Your goal >> In your copy of the data, omit the pictures and keep all else exactly as given.

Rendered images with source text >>
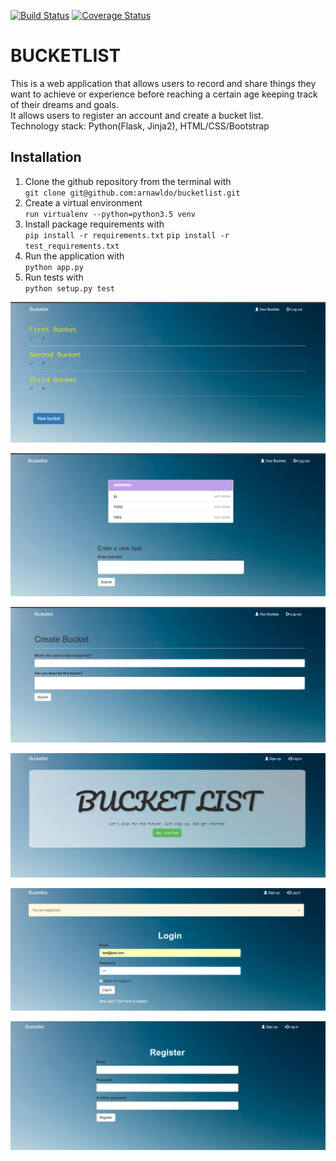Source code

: [![Build Status](https://travis-ci.org/arnawldo/bucketlist.svg?branch=master)](https://travis-ci.org/arnawldo/bucketlist)
[![Coverage Status](https://coveralls.io/repos/github/arnawldo/bucketlist/badge.svg?branch=master)](https://coveralls.io/github/arnawldo/bucketlist?branch=master)  
# BUCKETLIST
This is a web application that  allows users to record and share things they want to achieve or experience before reaching a certain age keeping track of their dreams and goals.  
It allows users to register an account and create a bucket list.  
Technology stack: Python(Flask, Jinja2), HTML/CSS/Bootstrap  

## Installation  
1. Clone the github repository from the terminal with   
`git clone git@github.com:arnawldo/bucketlist.git`  
2. Create a virtual environment  
`run virtualenv --python=python3.5 venv`
3. Install package requirements with    
`pip install -r requirements.txt`
`pip install -r test_requirements.txt`  
4. Run the application with  
`python app.py`  
5. Run tests with  
`python setup.py test`
  
![buckets](readme-files/buckets.png)   

![buckets tasks](readme-files/bucket_tasks.png)
  
![craete buckets](readme-files/create-bucket.png)
  
![home_page](readme-files/home_page.png)
  
![login](readme-files/login.png)

![register](readme-files/register.png)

Written solution >>
Source code

: [![Build Status](https://travis-ci.org/arnawldo/bucketlist.svg?branch=master)](https://travis-ci.org/arnawldo/bucketlist)
[![Coverage Status](https://coveralls.io/repos/github/arnawldo/bucketlist/badge.svg?branch=master)](https://coveralls.io/github/arnawldo/bucketlist?branch=master)  
# BUCKETLIST
This is a web application that  allows users to record and share things they want to achieve or experience before reaching a certain age keeping track of their dreams and goals.  
It allows users to register an account and create a bucket list.  
Technology stack: Python(Flask, Jinja2), HTML/CSS/Bootstrap  

## Installation  
1. Clone the github repository from the terminal with   
`git clone git@github.com:arnawldo/bucketlist.git`  
2. Create a virtual environment  
`run virtualenv --python=python3.5 venv`
3. Install package requirements with    
`pip install -r requirements.txt`
`pip install -r test_requirements.txt`  
4. Run the application with  
`python app.py`  
5. Run tests with  
`python setup.py test`
  
![buckets](readme-files/buckets.png)   

![buckets tasks](readme-files/bucket_tasks.png)
  
![craete buckets](readme-files/create-bucket.png)
  
![home_page](readme-files/home_page.png)
  
![login](readme-files/login.png)

![register](readme-files/register.png)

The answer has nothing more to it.